At Tuesday’s practice, after standing by with his helmet off for ten plays in a row and watching Jamie throw a bad pass to the wrong receiver every time, Troy couldn’t help himself. Jamie’s father was yelling again. Yelling at the receivers. Yelling at the linemen. Everyone but Jamie. Jamie’s father told them that yelling was what coaches did.
“Maybe he can coach you to throw a pass,” Troy said as the kids on the first-string offense were getting into the huddle. He meant to say it low, but the hothead part of him made it too loud.
Jamie’s freckled face went red behind his face mask. He walked out of the huddle and stood face-to-face with Troy, his dark, curly hair spilling out of the back of his helmet. Jamie was bigger than Troy. In fact, he was a whole year older even though he was still in seventh grade.

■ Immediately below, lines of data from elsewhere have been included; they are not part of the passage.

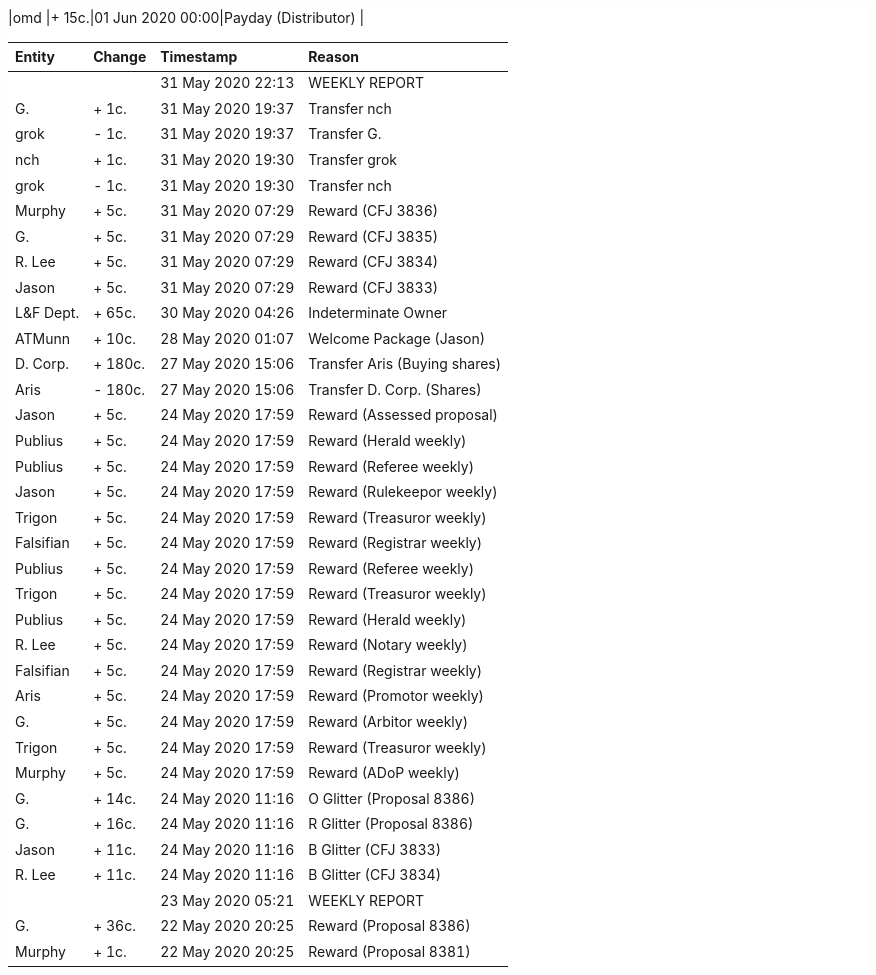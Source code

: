 |omd       |+  15c.|01 Jun 2020 00:00|Payday (Distributor)             |

|Entity    |Change |Timestamp        |Reason                           |
|:---|:---|:---|:---|
|          |       |31 May 2020 22:13|   WEEKLY REPORT                 |
|G.  	   |+   1c.|31 May 2020 19:37|Transfer nch                     |
|grok	   |-   1c.|31 May 2020 19:37|Transfer G.                      |
|nch 	   |+   1c.|31 May 2020 19:30|Transfer grok                    |
|grok	   |-   1c.|31 May 2020 19:30|Transfer nch                     |
|Murphy    |+   5c.|31 May 2020 07:29|Reward (CFJ 3836)                |
|G.        |+   5c.|31 May 2020 07:29|Reward (CFJ 3835)                |
|R. Lee    |+   5c.|31 May 2020 07:29|Reward (CFJ 3834)                |
|Jason     |+   5c.|31 May 2020 07:29|Reward (CFJ 3833)                |
|L&F Dept. |+  65c.|30 May 2020 04:26|Indeterminate Owner              |
|ATMunn    |+  10c.|28 May 2020 01:07|Welcome Package (Jason)          |
|D. Corp.  |+ 180c.|27 May 2020 15:06|Transfer Aris (Buying shares)    |
|Aris      |- 180c.|27 May 2020 15:06|Transfer D. Corp. (Shares)       |
|Jason     |+   5c.|24 May 2020 17:59|Reward (Assessed proposal)       |
|Publius   |+   5c.|24 May 2020 17:59|Reward (Herald  weekly)          |
|Publius   |+   5c.|24 May 2020 17:59|Reward (Referee weekly)          |
|Jason     |+   5c.|24 May 2020 17:59|Reward (Rulekeepor weekly)       |
|Trigon    |+   5c.|24 May 2020 17:59|Reward (Treasuror weekly)        |
|Falsifian |+   5c.|24 May 2020 17:59|Reward (Registrar weekly)        |
|Publius   |+   5c.|24 May 2020 17:59|Reward (Referee weekly)          |
|Trigon    |+   5c.|24 May 2020 17:59|Reward (Treasuror weekly)        |
|Publius   |+   5c.|24 May 2020 17:59|Reward (Herald weekly)           |
|R. Lee    |+   5c.|24 May 2020 17:59|Reward (Notary weekly)           |
|Falsifian |+   5c.|24 May 2020 17:59|Reward (Registrar weekly)        |
|Aris      |+   5c.|24 May 2020 17:59|Reward (Promotor weekly)         |
|G.        |+   5c.|24 May 2020 17:59|Reward (Arbitor weekly)          |
|Trigon    |+   5c.|24 May 2020 17:59|Reward (Treasuror weekly)        |
|Murphy    |+   5c.|24 May 2020 17:59|Reward (ADoP weekly)             |
|G.        |+  14c.|24 May 2020 11:16|O Glitter (Proposal 8386)        |
|G.        |+  16c.|24 May 2020 11:16|R Glitter (Proposal 8386)        |
|Jason     |+  11c.|24 May 2020 11:16|B Glitter (CFJ 3833)             |
|R. Lee    |+  11c.|24 May 2020 11:16|B Glitter (CFJ 3834)             |
|          |       |23 May 2020 05:21|   WEEKLY REPORT                 |
|G.        |+  36c.|22 May 2020 20:25|Reward (Proposal 8386)           |
|Murphy    |+   1c.|22 May 2020 20:25|Reward (Proposal 8381)           |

“At least I have a father,” Jamie said.
Troy felt his eyes fill with tears, his real weakness. Even though he was tough and a good athlete, he sometimes couldn’t stop the tears, no matter how hard he tried. His cheeks grew hot. He swallowed, stuck out his chin, and said, “My mom is worth ten fathers.”
Jamie looked around with his mouth and eyes wide open, like he was in shock.

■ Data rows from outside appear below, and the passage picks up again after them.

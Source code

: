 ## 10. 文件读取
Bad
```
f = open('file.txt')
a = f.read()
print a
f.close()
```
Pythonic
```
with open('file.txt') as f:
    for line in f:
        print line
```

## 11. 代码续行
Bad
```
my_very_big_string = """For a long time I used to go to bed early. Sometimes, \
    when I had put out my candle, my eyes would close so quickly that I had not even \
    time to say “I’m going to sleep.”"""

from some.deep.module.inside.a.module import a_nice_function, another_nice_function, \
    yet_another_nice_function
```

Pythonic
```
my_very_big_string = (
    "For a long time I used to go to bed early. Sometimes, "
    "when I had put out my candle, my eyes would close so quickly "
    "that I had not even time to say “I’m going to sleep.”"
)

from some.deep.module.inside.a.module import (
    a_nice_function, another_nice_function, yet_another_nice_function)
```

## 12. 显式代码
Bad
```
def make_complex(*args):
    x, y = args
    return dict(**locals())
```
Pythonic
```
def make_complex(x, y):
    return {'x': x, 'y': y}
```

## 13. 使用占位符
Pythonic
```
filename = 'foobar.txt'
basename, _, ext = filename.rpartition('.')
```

“That’s funny,” he said, wagging his head around. “I don’t see her on the football field.”
“She’s on a football field that’s a lot more important than this goat lot,” Troy said.
“Right,” Jamie said.
“She works for the Falcons,” Troy said, swallowing and looking around.
“Since when?”
“Since she just started.”
“I bet not.”
“I bet so,” Troy said, clenching his fists, ready in case Jamie said something bad about his mom.
“So good,” Jamie said, grinning in a mean way. “She can get a Falcons football for the game Saturday. My dad’s got one signed by Billy ‘White Shoes’ Johnson. He says the way you know a real Falcons ball is ’cause the team name is stamped right on it. It’s cool. My dad’s ball has it. Now your mom’s a big shot working for the Falcons, man, she can get one for us to use, right?”
“She can get whatever I want,” Troy said, and he looked past Jamie from Tate to Nathan. The pain in their faces made his stomach tight. The
y knew that he wasn’t quite telling the truth about his mom.
There had been an ad in the newspaper for an assistant in the public relations department for the Falcons. Troy’s mom had just finished getting her master’s degree in public relations at night school that summer. One of her professors knew someone who got her an interview. She was one of ten. Troy got her to promise that if she got the job, she would somehow get him that ball.
The Tigers practiced every night during the week, and every night Jamie asked Troy where the ball was. And every night Troy said he’d have it for the game on Saturday.
When Troy got home from school on Friday, his mom was sitting at the kitchen table dunking a tea bag. She looked sad, but when she saw him, she smiled.